All lines from the entries below that contain the string "desktop" should be copied out.

------

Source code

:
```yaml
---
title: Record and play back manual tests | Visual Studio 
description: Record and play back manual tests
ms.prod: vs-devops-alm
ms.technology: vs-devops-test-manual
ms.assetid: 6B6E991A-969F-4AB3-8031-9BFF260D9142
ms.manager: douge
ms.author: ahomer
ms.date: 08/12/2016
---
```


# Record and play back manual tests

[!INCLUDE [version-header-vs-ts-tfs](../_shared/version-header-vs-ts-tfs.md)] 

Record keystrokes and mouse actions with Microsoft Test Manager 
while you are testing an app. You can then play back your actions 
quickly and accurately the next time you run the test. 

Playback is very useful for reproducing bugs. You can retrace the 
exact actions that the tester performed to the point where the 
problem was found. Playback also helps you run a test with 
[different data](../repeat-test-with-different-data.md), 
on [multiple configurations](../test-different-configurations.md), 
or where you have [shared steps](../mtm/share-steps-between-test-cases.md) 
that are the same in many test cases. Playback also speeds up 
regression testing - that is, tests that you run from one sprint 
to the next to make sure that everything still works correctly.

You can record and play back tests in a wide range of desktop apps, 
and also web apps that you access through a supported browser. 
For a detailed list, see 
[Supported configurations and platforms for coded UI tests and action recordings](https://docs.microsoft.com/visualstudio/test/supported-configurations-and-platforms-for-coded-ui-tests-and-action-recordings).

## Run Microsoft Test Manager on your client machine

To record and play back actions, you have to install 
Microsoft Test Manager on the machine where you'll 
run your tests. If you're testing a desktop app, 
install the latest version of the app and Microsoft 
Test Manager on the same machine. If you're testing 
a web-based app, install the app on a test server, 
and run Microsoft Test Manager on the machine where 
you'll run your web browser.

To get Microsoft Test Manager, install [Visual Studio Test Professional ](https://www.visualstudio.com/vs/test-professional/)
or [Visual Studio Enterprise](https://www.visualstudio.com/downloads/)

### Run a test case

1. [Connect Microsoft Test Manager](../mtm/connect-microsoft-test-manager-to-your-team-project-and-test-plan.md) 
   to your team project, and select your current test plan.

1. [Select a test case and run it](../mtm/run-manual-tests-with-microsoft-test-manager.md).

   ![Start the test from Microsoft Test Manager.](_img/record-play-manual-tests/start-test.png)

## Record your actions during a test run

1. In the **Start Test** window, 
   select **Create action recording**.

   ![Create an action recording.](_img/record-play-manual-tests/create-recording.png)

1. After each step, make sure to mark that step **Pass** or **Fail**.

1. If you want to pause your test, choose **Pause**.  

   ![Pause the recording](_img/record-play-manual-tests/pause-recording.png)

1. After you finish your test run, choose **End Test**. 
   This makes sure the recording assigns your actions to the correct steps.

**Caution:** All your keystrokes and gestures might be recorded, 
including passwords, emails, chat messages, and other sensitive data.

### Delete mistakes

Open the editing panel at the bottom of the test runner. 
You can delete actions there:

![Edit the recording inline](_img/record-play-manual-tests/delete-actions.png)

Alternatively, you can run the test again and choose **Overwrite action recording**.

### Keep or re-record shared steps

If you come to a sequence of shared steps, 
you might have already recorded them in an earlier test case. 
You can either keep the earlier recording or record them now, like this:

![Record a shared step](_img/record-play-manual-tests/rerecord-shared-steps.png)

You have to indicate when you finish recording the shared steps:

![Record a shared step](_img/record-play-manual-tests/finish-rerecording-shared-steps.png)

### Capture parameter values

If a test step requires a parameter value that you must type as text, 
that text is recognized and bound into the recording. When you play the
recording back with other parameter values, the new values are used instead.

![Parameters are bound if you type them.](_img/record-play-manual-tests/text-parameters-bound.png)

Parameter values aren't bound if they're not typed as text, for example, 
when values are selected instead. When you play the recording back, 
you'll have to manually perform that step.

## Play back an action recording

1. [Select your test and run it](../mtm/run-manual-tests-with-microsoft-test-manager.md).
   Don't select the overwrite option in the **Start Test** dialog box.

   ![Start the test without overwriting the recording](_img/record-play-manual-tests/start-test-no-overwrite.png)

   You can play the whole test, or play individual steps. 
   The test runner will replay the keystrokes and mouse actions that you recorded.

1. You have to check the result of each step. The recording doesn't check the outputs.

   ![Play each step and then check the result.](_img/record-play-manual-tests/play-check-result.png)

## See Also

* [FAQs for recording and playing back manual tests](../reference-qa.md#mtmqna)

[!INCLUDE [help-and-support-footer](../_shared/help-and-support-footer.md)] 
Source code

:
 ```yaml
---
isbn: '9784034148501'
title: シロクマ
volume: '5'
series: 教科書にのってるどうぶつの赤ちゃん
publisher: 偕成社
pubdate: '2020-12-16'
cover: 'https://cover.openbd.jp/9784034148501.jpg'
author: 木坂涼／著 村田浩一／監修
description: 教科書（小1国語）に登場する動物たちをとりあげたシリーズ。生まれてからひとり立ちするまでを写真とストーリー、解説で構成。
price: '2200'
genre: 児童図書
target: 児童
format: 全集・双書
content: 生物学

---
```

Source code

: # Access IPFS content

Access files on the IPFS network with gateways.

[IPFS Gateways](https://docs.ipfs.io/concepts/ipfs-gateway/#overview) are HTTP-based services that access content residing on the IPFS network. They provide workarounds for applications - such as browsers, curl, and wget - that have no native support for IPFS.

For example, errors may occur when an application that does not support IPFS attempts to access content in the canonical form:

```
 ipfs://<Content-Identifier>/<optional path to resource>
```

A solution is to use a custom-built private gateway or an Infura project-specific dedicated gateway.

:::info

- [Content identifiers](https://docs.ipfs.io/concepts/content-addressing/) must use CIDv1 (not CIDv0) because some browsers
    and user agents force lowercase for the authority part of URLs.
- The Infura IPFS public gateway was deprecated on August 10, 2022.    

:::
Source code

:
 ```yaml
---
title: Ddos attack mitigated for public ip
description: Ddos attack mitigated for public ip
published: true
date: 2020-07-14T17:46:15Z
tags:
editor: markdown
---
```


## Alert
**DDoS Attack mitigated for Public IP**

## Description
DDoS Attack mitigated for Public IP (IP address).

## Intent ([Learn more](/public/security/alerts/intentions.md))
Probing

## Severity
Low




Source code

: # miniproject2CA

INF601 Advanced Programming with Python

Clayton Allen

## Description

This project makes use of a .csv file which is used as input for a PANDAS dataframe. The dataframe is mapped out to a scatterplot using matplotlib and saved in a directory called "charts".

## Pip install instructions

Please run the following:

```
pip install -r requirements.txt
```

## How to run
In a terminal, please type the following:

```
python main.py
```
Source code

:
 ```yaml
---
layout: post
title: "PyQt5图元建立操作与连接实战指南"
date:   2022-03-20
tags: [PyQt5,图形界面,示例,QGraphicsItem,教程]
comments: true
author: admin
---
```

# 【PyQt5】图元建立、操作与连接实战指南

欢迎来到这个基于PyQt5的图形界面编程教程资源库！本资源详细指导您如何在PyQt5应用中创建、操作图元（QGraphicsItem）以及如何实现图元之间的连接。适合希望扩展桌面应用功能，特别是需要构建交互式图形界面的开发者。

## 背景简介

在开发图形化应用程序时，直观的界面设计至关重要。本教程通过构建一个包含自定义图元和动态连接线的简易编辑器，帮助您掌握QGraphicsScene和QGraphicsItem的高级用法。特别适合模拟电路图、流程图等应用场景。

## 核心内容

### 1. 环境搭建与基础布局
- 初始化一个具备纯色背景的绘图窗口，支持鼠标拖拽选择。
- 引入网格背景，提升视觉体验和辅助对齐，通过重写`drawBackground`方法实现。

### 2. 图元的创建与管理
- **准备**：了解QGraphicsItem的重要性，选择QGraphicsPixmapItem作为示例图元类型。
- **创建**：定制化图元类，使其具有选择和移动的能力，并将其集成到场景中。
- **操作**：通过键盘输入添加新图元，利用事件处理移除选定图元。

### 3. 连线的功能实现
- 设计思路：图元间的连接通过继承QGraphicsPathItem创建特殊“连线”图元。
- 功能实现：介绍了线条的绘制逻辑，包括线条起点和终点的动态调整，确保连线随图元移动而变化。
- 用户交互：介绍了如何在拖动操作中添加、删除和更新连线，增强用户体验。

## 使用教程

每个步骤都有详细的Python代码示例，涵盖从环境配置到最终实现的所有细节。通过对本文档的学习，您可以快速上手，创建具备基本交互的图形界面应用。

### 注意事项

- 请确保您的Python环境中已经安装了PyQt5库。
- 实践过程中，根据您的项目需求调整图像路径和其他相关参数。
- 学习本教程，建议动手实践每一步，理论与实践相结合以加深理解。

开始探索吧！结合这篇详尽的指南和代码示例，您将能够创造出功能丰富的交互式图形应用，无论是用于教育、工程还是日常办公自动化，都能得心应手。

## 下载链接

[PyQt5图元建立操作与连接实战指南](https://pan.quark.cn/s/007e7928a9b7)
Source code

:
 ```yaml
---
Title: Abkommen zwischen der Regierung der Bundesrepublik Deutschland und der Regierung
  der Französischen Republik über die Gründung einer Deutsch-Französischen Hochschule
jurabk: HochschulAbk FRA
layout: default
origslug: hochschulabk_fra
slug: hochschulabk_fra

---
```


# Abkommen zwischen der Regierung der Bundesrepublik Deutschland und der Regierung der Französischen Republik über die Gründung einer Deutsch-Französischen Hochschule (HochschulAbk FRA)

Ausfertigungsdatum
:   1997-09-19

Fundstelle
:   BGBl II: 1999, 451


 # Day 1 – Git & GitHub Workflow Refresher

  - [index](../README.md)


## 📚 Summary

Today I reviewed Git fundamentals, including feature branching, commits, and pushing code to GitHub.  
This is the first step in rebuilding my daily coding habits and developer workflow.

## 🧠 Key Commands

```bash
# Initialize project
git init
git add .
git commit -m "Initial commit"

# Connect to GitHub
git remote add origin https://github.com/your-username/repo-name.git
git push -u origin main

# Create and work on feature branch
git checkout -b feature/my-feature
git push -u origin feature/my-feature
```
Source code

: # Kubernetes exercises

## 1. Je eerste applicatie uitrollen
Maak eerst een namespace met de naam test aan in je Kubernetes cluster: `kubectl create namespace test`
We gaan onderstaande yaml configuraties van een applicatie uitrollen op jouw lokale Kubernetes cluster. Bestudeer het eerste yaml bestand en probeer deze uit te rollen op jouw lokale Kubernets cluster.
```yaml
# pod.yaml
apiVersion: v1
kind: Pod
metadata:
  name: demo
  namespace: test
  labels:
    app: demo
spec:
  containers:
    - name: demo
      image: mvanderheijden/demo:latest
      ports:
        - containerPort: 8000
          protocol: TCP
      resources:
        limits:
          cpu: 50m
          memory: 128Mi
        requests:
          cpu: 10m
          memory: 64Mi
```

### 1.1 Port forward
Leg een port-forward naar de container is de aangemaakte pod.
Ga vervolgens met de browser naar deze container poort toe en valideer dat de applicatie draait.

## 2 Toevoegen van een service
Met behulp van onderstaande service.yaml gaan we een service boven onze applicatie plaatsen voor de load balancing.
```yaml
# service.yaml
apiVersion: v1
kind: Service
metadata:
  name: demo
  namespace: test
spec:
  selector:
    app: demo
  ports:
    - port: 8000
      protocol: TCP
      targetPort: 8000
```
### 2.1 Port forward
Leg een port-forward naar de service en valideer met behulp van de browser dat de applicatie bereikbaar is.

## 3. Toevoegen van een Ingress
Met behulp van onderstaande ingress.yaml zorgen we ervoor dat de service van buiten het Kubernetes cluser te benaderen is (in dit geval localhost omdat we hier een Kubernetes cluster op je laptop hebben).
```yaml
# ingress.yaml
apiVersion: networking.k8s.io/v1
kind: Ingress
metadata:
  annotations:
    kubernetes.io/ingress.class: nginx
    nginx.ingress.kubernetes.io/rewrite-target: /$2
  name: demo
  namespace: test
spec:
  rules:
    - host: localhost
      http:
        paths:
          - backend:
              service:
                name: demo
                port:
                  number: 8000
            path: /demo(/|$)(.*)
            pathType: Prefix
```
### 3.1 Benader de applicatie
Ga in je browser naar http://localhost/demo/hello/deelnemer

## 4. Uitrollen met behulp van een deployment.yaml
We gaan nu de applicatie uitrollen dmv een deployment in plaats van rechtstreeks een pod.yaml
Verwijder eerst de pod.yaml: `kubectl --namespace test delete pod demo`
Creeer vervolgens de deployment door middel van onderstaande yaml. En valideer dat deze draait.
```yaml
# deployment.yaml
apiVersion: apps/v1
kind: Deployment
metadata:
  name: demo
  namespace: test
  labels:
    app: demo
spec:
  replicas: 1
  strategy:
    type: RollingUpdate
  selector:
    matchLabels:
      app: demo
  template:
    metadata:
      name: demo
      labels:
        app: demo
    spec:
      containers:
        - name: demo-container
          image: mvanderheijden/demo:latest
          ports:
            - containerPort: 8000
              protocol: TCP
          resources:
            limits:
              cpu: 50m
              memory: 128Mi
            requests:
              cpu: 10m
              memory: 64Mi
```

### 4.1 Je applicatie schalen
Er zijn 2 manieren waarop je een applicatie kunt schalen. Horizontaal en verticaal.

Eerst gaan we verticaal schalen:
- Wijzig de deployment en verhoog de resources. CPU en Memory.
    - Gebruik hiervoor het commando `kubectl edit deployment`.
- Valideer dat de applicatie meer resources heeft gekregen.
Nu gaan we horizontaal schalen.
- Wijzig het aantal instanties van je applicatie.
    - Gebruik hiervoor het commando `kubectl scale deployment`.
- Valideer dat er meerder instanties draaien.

------

_Exercise output_
You can record and play back tests in a wide range of desktop apps, 
run your tests. If you're testing a desktop app, 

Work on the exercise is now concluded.